Opera’s epic scope seemed a natural fit for such a dramatic subject, said Sonenberg, who is an associate professor and resident composer at University of Southern Maine.
“As somebody who is a classical composer that’s the medium I’m going to gravitate towards. That’s where my comfort zone is, although I’ve never written an opera,” he said.
Sonenberg’s body of work includes vocal music and chamber pieces, many of which have been inspired by his first love, popular music.
“Josh Gibson always struck me as a great, clear operatic tragic hero complete with mad scene. Integration, segregation, injustice”¦ something about opera is suited for treating stories of epic sweep and emotional content,” he said.
Sonenberg moved to Peaks Island in the Casco Bay in September. There he is completing the orchestration and conductor’s score for the opera.
“When you cross the Casco Bay, you have three miles of water to let go of your worldly troubles,” he said, and finds the quiet of Peaks conducive to creative work. Sonenberg has written several new chamber pieces since completing the opera’s piano/vocal score last year.
“It adds a little complexity to my life but a lot of beauty,” he said of island life.
The opera, which Sonenberg has been writing and composing for ten years, will be produced in concert format by Portland Ovations. The Summer King will be the non-profit organization’s first producing venture.
“I don’t think we could take this leap of faith with just any project,” said Portland Ovations executive director Aimée Petrin, who has worked closely with Sonenberg for the last year and a half to bring The Summer King to fruition.
“It is the exact right project. He’s a Maine artist, and it is a wonderful way to feature a Maine artist on our series in a way that really highlights what the arts in Maine can be,” she said.

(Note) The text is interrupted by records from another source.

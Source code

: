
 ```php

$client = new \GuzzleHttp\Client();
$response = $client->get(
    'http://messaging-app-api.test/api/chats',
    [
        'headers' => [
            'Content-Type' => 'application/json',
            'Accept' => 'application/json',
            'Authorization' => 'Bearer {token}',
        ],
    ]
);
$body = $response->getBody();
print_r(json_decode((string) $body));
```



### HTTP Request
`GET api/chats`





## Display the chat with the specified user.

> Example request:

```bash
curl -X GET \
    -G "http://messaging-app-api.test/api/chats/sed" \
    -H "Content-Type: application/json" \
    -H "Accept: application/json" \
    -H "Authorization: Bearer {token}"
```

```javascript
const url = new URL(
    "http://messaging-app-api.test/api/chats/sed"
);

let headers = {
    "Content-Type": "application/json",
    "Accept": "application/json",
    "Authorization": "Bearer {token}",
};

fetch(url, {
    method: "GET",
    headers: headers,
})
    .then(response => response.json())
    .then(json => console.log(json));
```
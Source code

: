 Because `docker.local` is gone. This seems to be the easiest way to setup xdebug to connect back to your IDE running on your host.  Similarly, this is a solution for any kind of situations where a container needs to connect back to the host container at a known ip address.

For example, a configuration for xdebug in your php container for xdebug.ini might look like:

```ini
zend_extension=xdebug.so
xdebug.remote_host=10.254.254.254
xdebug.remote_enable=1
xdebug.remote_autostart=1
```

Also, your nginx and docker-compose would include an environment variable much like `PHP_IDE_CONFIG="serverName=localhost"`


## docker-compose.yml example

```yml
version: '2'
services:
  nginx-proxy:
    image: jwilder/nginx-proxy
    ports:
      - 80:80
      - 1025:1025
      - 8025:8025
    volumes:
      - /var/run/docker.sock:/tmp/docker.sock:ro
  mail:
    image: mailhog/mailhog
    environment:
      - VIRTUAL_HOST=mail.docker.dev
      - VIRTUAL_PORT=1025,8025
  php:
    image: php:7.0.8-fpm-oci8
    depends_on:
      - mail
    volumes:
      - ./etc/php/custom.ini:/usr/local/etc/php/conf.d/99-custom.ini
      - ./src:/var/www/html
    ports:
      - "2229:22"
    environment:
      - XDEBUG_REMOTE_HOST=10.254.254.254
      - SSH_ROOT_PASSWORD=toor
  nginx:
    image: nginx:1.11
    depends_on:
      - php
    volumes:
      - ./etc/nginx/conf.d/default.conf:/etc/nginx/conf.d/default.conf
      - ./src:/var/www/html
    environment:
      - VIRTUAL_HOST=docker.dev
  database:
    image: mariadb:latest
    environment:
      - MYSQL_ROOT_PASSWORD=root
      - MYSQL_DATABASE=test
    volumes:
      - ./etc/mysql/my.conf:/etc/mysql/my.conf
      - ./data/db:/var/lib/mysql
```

The production will include Maine talent in the two choruses and in the 16-piece orchestra, Petrin said.
“Most of the orchestra will be faculty members at the USM School of Music,” she said.
The production is being cast with singers from New York and Europe, said Petrin.
“I’m on the phone with Aimée almost every day dealing with various logistics of the performance, rounding out the cast, every day we’re talking about money and where we’re going to get more,” Sonenberg said.
Petrin estimated the production cost at $65,000.
“That’s everything, that’s cast, that’s rent and production at Merrill, marketing, box offices fees, all the things that go into it. Most of that is artist fees because it’s a concert version,” she said.
As a concert production, the show will be produced without costumes, scenery or staging.
“Because it’s opera, it’s acoustic so there’s certain things production-wise where we get to take advantage of the natural acoustics and amenities at Merrill,” Petrin said.
Petrin said the May presentation will be a showcase for opera producers in the hopes that the production can be fully staged in another state. Opera America, in New York, gave The Summer King a full day of workshops in January, from which some of the Portland Ovations production will be cast, she said.
“We’re getting some fantastic national attention,” she said. “To us, the most exciting thing is we hope it will bring a national spotlight on the arts happening in Maine that’s worthy of that kind of attention.”